Revista Literária de Direito
Ano X, n.º 50, Janeiro/Fevereiro 2004, pp. 33/34


Finalmente a reforma pontual recentemente introduzida no Decreto-Lei n.º 3.689/41 (Código de Processo Penal), trouxe alterações de há muito propugnada pela comunidade jurídica, notadamente no que toca ao interrogatório do acusado, momento magno da autodefesa. Antes tarde do que nunca.

Com efeito, a novel Lei n.º 10.792/2003 veio ao encontro dos anseios dos operadores do direito, especificamente aqueles que atuam como defensores nomeados, corrigindo-se também agora uma escancarada discriminação existente entre os acusados pobres e abastados ou remediados, visto ser agora obrigatória a presença de defensor, público ou constituído, durante o ato de interrogatório do acusado, o que, aliás, seria despiciendo, posto que já era preconizado por doutrinadores de nomeada e exsurgia de uma leitura desarmada do art. 5.º, LV, da CF.
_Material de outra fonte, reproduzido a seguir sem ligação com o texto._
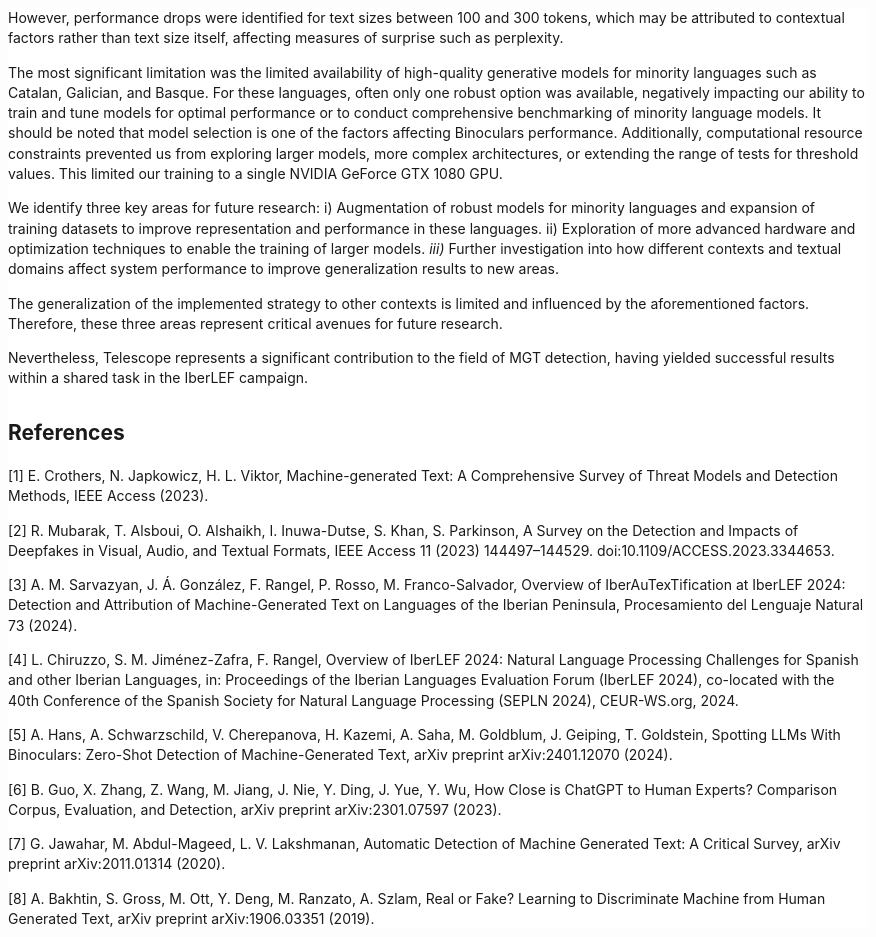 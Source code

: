 However, performance drops were identified for text sizes between 100 and 300 tokens, which may be attributed to contextual factors rather than text size itself, affecting measures of surprise such as perplexity.

The most significant limitation was the limited availability of high-quality generative models for minority languages such as Catalan, Galician, and Basque. For these languages, often only one robust option was available, negatively impacting our ability to train and tune models for optimal performance or to conduct comprehensive benchmarking of minority language models. It should be noted that model selection is one of the factors affecting Binoculars performance. Additionally, computational resource constraints prevented us from exploring larger models, more complex architectures, or extending the range of tests for threshold values. This limited our training to a single NVIDIA GeForce GTX 1080 GPU.

We identify three key areas for future research: i) Augmentation of robust models for minority languages and expansion of training datasets to improve representation and performance in these languages. ii) Exploration of more advanced hardware and optimization techniques to enable the training of larger models. *iii)* Further investigation into how different contexts and textual domains affect system performance to improve generalization results to new areas.

The generalization of the implemented strategy to other contexts is limited and influenced by the aforementioned factors. Therefore, these three areas represent critical avenues for future research.

Nevertheless, Telescope represents a significant contribution to the field of MGT detection, having yielded successful results within a shared task in the IberLEF campaign.

## References

[1] E. Crothers, N. Japkowicz, H. L. Viktor, Machine-generated Text: A Comprehensive Survey of Threat Models and Detection Methods, IEEE Access (2023).

[2] R. Mubarak, T. Alsboui, O. Alshaikh, I. Inuwa-Dutse, S. Khan, S. Parkinson, A Survey on the Detection and Impacts of Deepfakes in Visual, Audio, and Textual Formats, IEEE Access 11 (2023)
144497–144529. doi:10.1109/ACCESS.2023.3344653.

[3] A. M. Sarvazyan, J. Á. González, F. Rangel, P. Rosso, M. Franco-Salvador, Overview of IberAuTexTification at IberLEF 2024: Detection and Attribution of Machine-Generated Text on Languages of the Iberian Peninsula, Procesamiento del Lenguaje Natural 73 (2024).

[4] L. Chiruzzo, S. M. Jiménez-Zafra, F. Rangel, Overview of IberLEF 2024: Natural Language Processing Challenges for Spanish and other Iberian Languages, in: Proceedings of the Iberian Languages Evaluation Forum (IberLEF 2024), co-located with the 40th Conference of the Spanish Society for Natural Language Processing (SEPLN 2024), CEUR-WS.org, 2024.

[5] A. Hans, A. Schwarzschild, V. Cherepanova, H. Kazemi, A. Saha, M. Goldblum, J. Geiping, T. Goldstein, Spotting LLMs With Binoculars: Zero-Shot Detection of Machine-Generated Text, arXiv preprint arXiv:2401.12070 (2024).

[6] B. Guo, X. Zhang, Z. Wang, M. Jiang, J. Nie, Y. Ding, J. Yue, Y. Wu, How Close is ChatGPT to Human Experts? Comparison Corpus, Evaluation, and Detection, arXiv preprint arXiv:2301.07597
(2023).

[7] G. Jawahar, M. Abdul-Mageed, L. V. Lakshmanan, Automatic Detection of Machine Generated Text: A Critical Survey, arXiv preprint arXiv:2011.01314 (2020).

[8] A. Bakhtin, S. Gross, M. Ott, Y. Deng, M. Ranzato, A. Szlam, Real or Fake? Learning to Discriminate Machine from Human Generated Text, arXiv preprint arXiv:1906.03351 (2019).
De fato, antes dessa reforma, se o acusado, no ato do seu interrogatório, declinasse que não tinha condições econômicas de constituir defensor, o juiz devia então nomear-lhe um e, malferindo agora normas constitucionais e tratados internacionais, procedia-se mesmo assim ao interrogatório do eufemisticamente denominado hipossuficiente, isto é, mesmo que o acusado tivesse dito antes da elaboração de seu interrogatório que não dispunha de um defensor constituído por óbices econômicos, ainda assim era submetido ao calvário de seu interrogatório, nomeando-se-lhe sim um defensor, contudo, sendo este cientificado de referida nomeação apenasmente após semanas ou mês daquele interrogatório, ocasionando no defensor, para se dizer o menos, total perplexidade e frustração, eis que não lhe tinha sido permitido se fazer presente durante o exercício da autodefesa esboçada sem eira nem beira pelo pobre diabo, o qual, por resquícios das ordálias, se virou como podia, lançado que fora à própria sorte, ou melhor dizendo, à própria desgraça, exercendo o defensor nomeado assim quase que uma meia-defesa, vez que só pudera chegar depois da festa já iniciada, afinal, se o acusado era de fato inocente, defensor naquele momento para quê?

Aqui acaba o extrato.